Statistical inference

The renfe data contains information about 10 000 train ticket sales from Renfe, the Spanish national train company. The data include:

price: price of the ticket (in euros);
dest: binary variable indicating the journey, either Barcelona to Madrid (0) or Madrid to Barcelona (1);
fare: categorical variable indicating the ticket fare, one of AdultoIda, Promo or Flexible;
class: ticket class, either Preferente, Turista, TuristaPlus or TuristaSolo;
type: categorical variable indicating the type of train, either Alta Velocidad Española (AVE), Alta Velocidad Española jointly with TGV (parternship between SNCF and Renfe for trains to/from Toulouse and beyond) AVE-TGV or regional train REXPRESS; only trains labelled AVE or AVE-TGV are high-speed trains.
duration: length of train journey (in minutes);
wday integer denoting the week day, ranging from Sunday (1) to Saturday (7).

Exercise 1.1

We consider travel time for high-speed (AVE and AVE-TGV) trains. The true “population” mean travel time between cities is known to be \(\mu=2.845\) hours (the instructor has access to the full dataset of more than 2.3 millions records, so these are known quantities, unlike in most practical settings).

A simulation study is performed to assess the behaviour of univariate tests under repeated sampling. The following algorithm was repeated 10K times for different values of \(\mu_0\):

Select a random subsample of size \(n=100\).
Compute the one-sample \(t\)-test statistic for \(\mathscr{H}_0: \mu=\mu_0\) (versus \(\mathscr{H}_0: \mu \neq \mu_0\)) .
Return the \(p\)-value

Figure 1 shows the percentage of the 10K \(p\)-values that are less than 0.05, i.e. the percentage of rejection (at the \(5\)% level) of \(\mathscr{H}_0:\mu=\mu_0\) against the two-sided alternative at \(\mu_0 \in \{2.83, \nu, 2.835, 2.84, \ldots, 2.995, 3\`\). Use the resulting curve to answer the following questions:

Figure 1: Power curve for the one-sample \(t\)-test based on subsamples of size \(n=100\), as a function of travel time. The grey horizontal line is at 0.05, the vertical dashed line indicates the population mean \(\mu\).

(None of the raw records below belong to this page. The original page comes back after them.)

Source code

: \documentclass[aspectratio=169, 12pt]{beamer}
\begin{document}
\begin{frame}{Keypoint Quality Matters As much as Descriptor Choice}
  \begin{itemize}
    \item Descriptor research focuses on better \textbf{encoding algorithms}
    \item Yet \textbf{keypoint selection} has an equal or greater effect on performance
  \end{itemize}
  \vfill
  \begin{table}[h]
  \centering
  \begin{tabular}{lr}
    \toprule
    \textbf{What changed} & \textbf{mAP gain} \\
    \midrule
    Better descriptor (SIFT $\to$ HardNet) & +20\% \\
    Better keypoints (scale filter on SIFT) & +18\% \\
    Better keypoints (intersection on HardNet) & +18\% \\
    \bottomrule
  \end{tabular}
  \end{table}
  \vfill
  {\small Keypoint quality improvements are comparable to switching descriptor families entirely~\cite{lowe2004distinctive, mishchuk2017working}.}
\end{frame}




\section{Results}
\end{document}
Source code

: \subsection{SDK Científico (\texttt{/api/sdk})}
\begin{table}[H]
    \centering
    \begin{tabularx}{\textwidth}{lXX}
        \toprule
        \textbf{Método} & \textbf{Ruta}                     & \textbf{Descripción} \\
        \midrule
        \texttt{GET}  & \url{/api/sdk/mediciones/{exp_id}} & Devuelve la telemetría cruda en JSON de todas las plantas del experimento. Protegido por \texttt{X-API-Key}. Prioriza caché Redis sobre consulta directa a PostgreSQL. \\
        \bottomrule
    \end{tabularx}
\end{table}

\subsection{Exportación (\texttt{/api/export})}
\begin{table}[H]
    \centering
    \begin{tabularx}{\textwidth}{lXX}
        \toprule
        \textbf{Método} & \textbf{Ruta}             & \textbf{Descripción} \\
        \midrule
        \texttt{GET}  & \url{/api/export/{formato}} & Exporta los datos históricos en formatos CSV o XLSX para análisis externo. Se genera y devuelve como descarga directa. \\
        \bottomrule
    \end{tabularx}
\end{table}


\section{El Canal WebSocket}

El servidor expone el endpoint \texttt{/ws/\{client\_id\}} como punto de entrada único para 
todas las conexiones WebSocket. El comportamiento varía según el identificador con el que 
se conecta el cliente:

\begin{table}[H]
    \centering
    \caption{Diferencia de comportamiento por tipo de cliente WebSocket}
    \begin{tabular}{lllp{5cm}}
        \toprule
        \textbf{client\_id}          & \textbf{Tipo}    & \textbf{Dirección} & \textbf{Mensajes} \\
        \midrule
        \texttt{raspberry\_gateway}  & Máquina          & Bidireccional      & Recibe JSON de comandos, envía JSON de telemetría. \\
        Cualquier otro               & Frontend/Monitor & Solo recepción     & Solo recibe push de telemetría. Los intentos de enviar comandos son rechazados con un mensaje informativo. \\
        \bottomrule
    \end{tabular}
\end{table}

Explain why the value for the one-sample \(t\)-test around \(\mu=2.845\) should be approximately 0.05.
Explain why the values on the curve increase towards the right of the plot.
Suppose we repeated the simulation study, but this time with subsamples of size \(n=1000\). How would the points compare for the one-sample \(t\)-test: should they be higher, equal, or lower than their current values?
Is the assumption of the one-sample \(t\)-test valid in this example? Produce a quantile-quantile plot using the code below and hence comment on the robustness of the \(t\)-test to departures from the normality assumption.

Exercise 1.2

Suppose we now want to compare the mean fare for high-speed train tickets for the two destinations, i.e., Madrid to Barcelona versus Barcelona to Madrid. We run a simulation study where we perform a two-sided Welch test for this hypothesis repeatedly with random subsamples of size \(n=1000\). The data renfe_simu contains the mean difference (meandif), the test statistic (Wstat), the \(p\)-value (pval) and the confidence interval (cilb and ciub) for these 1000 repetitions. Based on the entire database, the true mean difference is known to be \(-0.28\)€. Use the simulated data to answer the following questions and briefly comment on each item

What is the empirical coverage of the 95% confidence intervals (i.e., the percentage of intervals covering the true mean difference value)?
Plot an histogram of the mean differences and superimpose the true mean difference in the population.
Compute the power of the test (percentage of rejection of the null hypothesis).

Exercise 1.3

Using the renfe data, test whether the average ticket price of AVE-TGV trains is different from that of Regio Express trains (REXPRESS). Make sure to

State your null and alternative hypothesis.
Carefully justify your choice of test statistic.
Report the estimated mean difference and a 90% confidence interval for that difference.
Conclude within the setting of the problem.